Client buffer engines:
- in-memory - use native channels and slices
- redis - use redis server as queue and buffer
- retries - resending "broken" or for some reason not sent packets
Usage
import (
"database/sql"
cxnative "github.com/zikwall/clickhouse-buffer/v2/src/database/native"
cxsql "github.com/zikwall/clickhouse-buffer/v2/src/database/sql"
)
// if you already have a connection to Clickhouse you can just use wrappers
// with native interface
ch := cxnative.NewClickhouseWithConn(conn: driver.Conn)
// or use database/sql interface
ch := cxsql.NewClickhouseWithConn(conn: *sql.DB)
// if you don't want to create connections yourself,
// package can do it for you, just call the connection option you need:
// with native interface
ch, conn, err := cxnative.NewClickhouse(ctx,&clickhouse.Options{
Addr: ctx.StringSlice("clickhouse-host"),
Auth: clickhouse.Auth{
Database: ctx.String("clickhouse-database"),
Username: ctx.String("clickhouse-username"),
Password: ctx.String("clickhouse-password"),
},
Settings: clickhouse.Settings{
"max_execution_time": 60,
},
DialTimeout: 5 * time.Second,
Compression: &clickhouse.Compression{
Method: clickhouse.CompressionLZ4,
},
Debug: ctx.Bool("debug"),
})
// or with database/sql interface
ch, conn, err := cxsql.NewClickhouse(ctx, &clickhouse.Options{
Addr: ctx.StringSlice("clickhouse-host"),
Auth: clickhouse.Auth{
Database: ctx.String("clickhouse-database"),
Username: ctx.String("clickhouse-username"),
Password: ctx.String("clickhouse-password"),
},
Settings: clickhouse.Settings{
"max_execution_time": 60,
},
DialTimeout: 5 * time.Second,
Compression: &clickhouse.Compression{
Method: clickhouse.CompressionLZ4,
},
Debug: ctx.Bool("debug"),
}, &cxsql.RuntimeOptions{})
Create main data streamer client and write data
import (
cx "github.com/zikwall/clickhouse-buffer/v2"
cxbuffer "github.com/zikwall/clickhouse-buffer/v2/src/buffer"
cxmemory "github.com/zikwall/clickhouse-buffer/v2/src/buffer/memory"

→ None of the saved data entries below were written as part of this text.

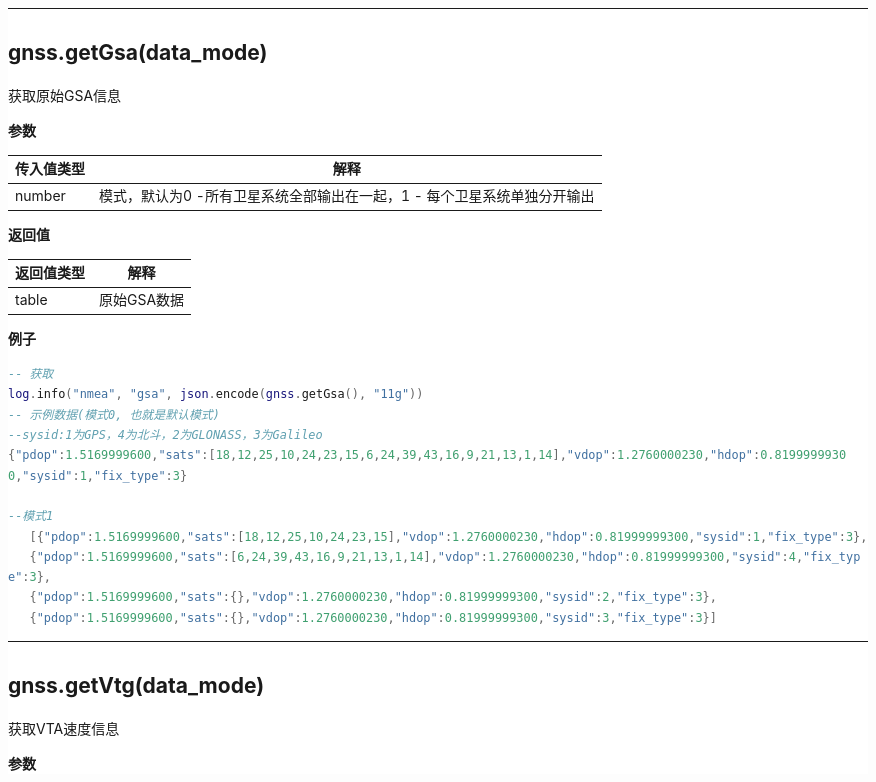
 ```lua
```

---

## gnss.getGsa(data_mode)



获取原始GSA信息

**参数**

|传入值类型|解释|
|-|-|
|number|模式，默认为0 -所有卫星系统全部输出在一起，1 - 每个卫星系统单独分开输出|

**返回值**

|返回值类型|解释|
|-|-|
|table|原始GSA数据|

**例子**

```lua
-- 获取
log.info("nmea", "gsa", json.encode(gnss.getGsa(), "11g"))
-- 示例数据(模式0, 也就是默认模式)
--sysid:1为GPS，4为北斗，2为GLONASS，3为Galileo
{"pdop":1.5169999600,"sats":[18,12,25,10,24,23,15,6,24,39,43,16,9,21,13,1,14],"vdop":1.2760000230,"hdop":0.81999999300,"sysid":1,"fix_type":3}

--模式1
   [{"pdop":1.5169999600,"sats":[18,12,25,10,24,23,15],"vdop":1.2760000230,"hdop":0.81999999300,"sysid":1,"fix_type":3},
   {"pdop":1.5169999600,"sats":[6,24,39,43,16,9,21,13,1,14],"vdop":1.2760000230,"hdop":0.81999999300,"sysid":4,"fix_type":3},
   {"pdop":1.5169999600,"sats":{},"vdop":1.2760000230,"hdop":0.81999999300,"sysid":2,"fix_type":3},
   {"pdop":1.5169999600,"sats":{},"vdop":1.2760000230,"hdop":0.81999999300,"sysid":3,"fix_type":3}]

```

---

## gnss.getVtg(data_mode)



获取VTA速度信息

**参数**
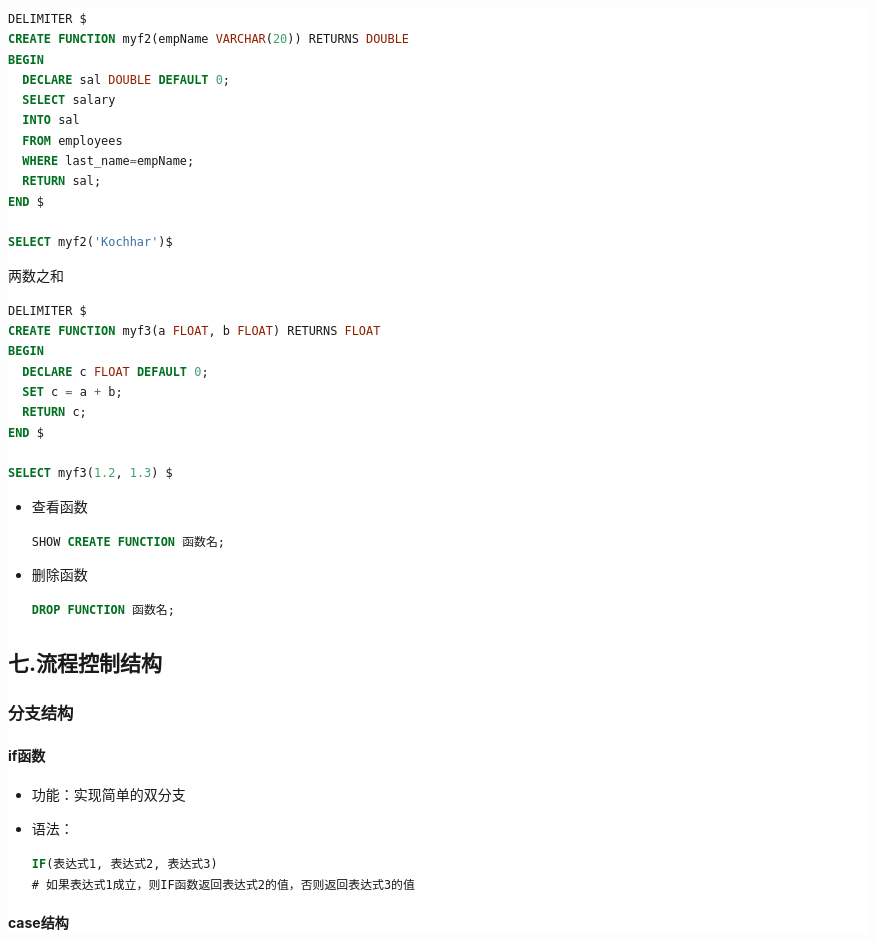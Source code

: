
   ```sql
  DELIMITER $
  CREATE FUNCTION myf2(empName VARCHAR(20)) RETURNS DOUBLE
  BEGIN 
  	DECLARE sal DOUBLE DEFAULT 0;
  	SELECT salary 
  	INTO sal
  	FROM employees
  	WHERE last_name=empName;
  	RETURN sal;
  END $
  
  SELECT myf2('Kochhar')$
  ```

  两数之和

  ```sql
  DELIMITER $
  CREATE FUNCTION myf3(a FLOAT, b FLOAT) RETURNS FLOAT
  BEGIN
  	DECLARE c FLOAT DEFAULT 0;
  	SET c = a + b;
  	RETURN c;
  END $
  
  SELECT myf3(1.2, 1.3) $
  ```

- 查看函数

  ```sql
  SHOW CREATE FUNCTION 函数名;
  ```

- 删除函数

  ```sql
  DROP FUNCTION 函数名;
  ```

## 七.流程控制结构

### 分支结构

#### if函数

- 功能：实现简单的双分支

- 语法：

  ```sql
  IF(表达式1, 表达式2, 表达式3)
  # 如果表达式1成立，则IF函数返回表达式2的值，否则返回表达式3的值
  ```

#### case结构
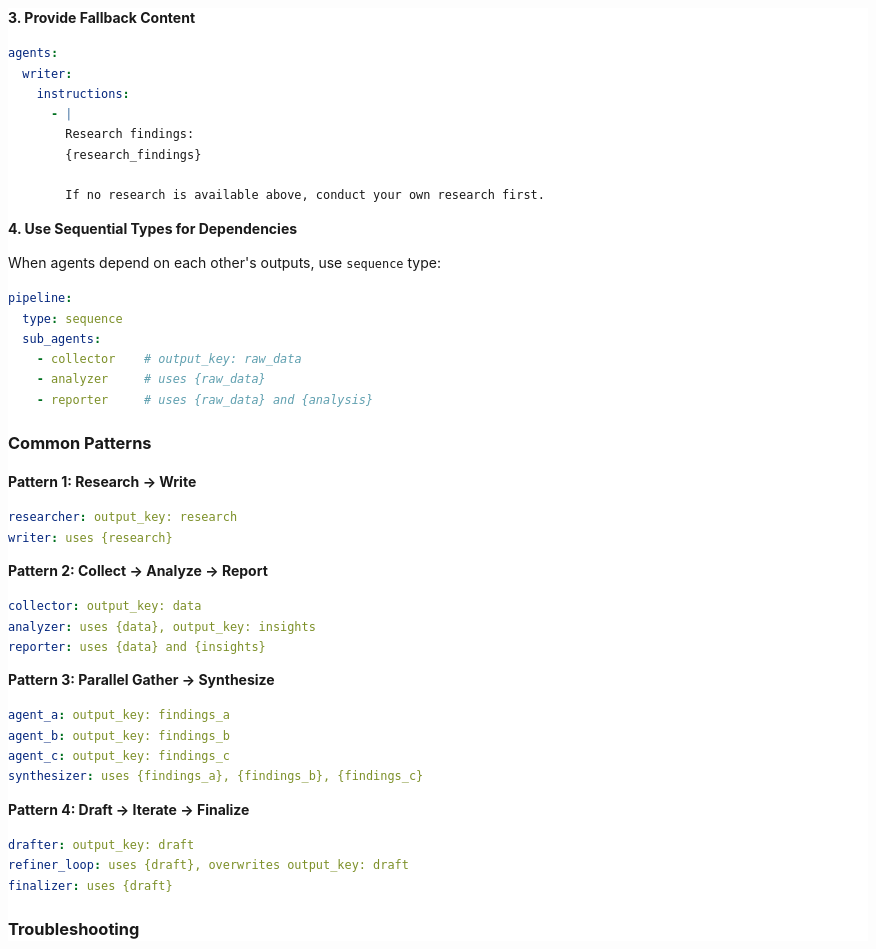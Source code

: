 **3. Provide Fallback Content**

```yaml
agents:
  writer:
    instructions:
      - |
        Research findings:
        {research_findings}

        If no research is available above, conduct your own research first.
```

**4. Use Sequential Types for Dependencies**

When agents depend on each other's outputs, use `sequence` type:

```yaml
pipeline:
  type: sequence
  sub_agents:
    - collector    # output_key: raw_data
    - analyzer     # uses {raw_data}
    - reporter     # uses {raw_data} and {analysis}
```

### Common Patterns

**Pattern 1: Research → Write**
```yaml
researcher: output_key: research
writer: uses {research}
```

**Pattern 2: Collect → Analyze → Report**
```yaml
collector: output_key: data
analyzer: uses {data}, output_key: insights
reporter: uses {data} and {insights}
```

**Pattern 3: Parallel Gather → Synthesize**
```yaml
agent_a: output_key: findings_a
agent_b: output_key: findings_b
agent_c: output_key: findings_c
synthesizer: uses {findings_a}, {findings_b}, {findings_c}
```

**Pattern 4: Draft → Iterate → Finalize**
```yaml
drafter: output_key: draft
refiner_loop: uses {draft}, overwrites output_key: draft
finalizer: uses {draft}
```

### Troubleshooting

cxredis "github.com/zikwall/clickhouse-buffer/v2/src/buffer/redis"
)
// create root client
client := cx.NewClientWithOptions(ctx, ch,
cx.DefaultOptions().SetFlushInterval(1000).SetBatchSize(5000),
)
// create buffer engine
buffer := cxmemory.NewBuffer(
client.Options().BatchSize(),
)
// or use redis
buffer := cxredis.NewBuffer(
contetx, *redis.Client, "bucket", client.Options().BatchSize(),
)
// create new writer api: table name with columns
writeAPI := client.Writer(cxbuffer.View{
Name: "clickhouse_database.clickhouse_table",
Columns: []string{"id", "uuid", "insert_ts"},
}, buffer)
// define your custom data structure
type MyCustomDataView struct {
id int
uuid string
insertTS time.Time
}
// and implement cxbuffer.Inline interface
func (t *MyCustomDataView) Row() cxbuffer.RowSlice {
return cxbuffer.RowSlice{t.id, t.uuid, t.insertTS.Format(time.RFC822)}
}
// async write your data
writeAPI.WriteRow(&MyCustomDataView{
id: 1, uuid: "1", insertTS: time.Now(),
})
When using a non-blocking record, you can track errors through a special error channel
errorsCh := writeAPI.Errors()
go func() {
for err := range errorsCh {
log.Warning(fmt.Sprintf("clickhouse write error: %s", err.Error()))
}
}()
Using the blocking writer interface
// create new writer api: table name with columns
writerBlocking := client.WriterBlocking(cxbuffer.View{
Name: "clickhouse_database.clickhouse_table",
Columns: []string{"id", "uuid", "insert_ts"},
})
// non-asynchronous writing of data directly to Clickhouse
err := writerBlocking.WriteRow(ctx, []MyCustomDataView{
{
id: 1, uuid: "1", insertTS: time.Now(),
},
{
id: 2, uuid: "2", insertTS: time.Now(),
},
{
id: 3, uuid: "3", insertTS: time.Now(),
},
}...)
More
Retries:
By default, packet resending is disabled, to enable it, you need to call
(*Options).SetRetryIsEnabled(true)
.
- in-memory use channels (default)
- redis
- rabbitMQ
- kafka
You can implement queue engine by defining the Queueable
interface:
type Queueable interface {
Queue(packet *retryPacket)
Retries() <-chan *retryPacket
}
and set it as an engine:
cx.DefaultOptions().SetDebugMode(true).SetRetryIsEnabled(true).SetQueueEngine(CustomQueueable)
Logs:
You can implement your logger by simply implementing the Logger interface and throwing it in options:
type Logger interface {
Log(message interface{})
Logf(format string, v ...interface{})
}
// example with default options
cx.DefaultOptions().SetDebugMode(true).SetLogger(SomeLogger)
Tests:
$ go test -v ./...
$ golangci-lint run --config ./.golangci.yml
Integration Tests:
export CLICKHOUSE_HOST=111.11.11.11:9000
export REDIS_HOST=111.11.11.11:6379
export REDIS_PASS=password_if_needed
$ go test -v ./... -tags=integration
TODO:
- buffer interfaces
- more retry buffer interfaces
- rewrite retry lib
- create binary app for streaming data to clickhouse
- client and server with HTTP interface
- client and server with gRPC interface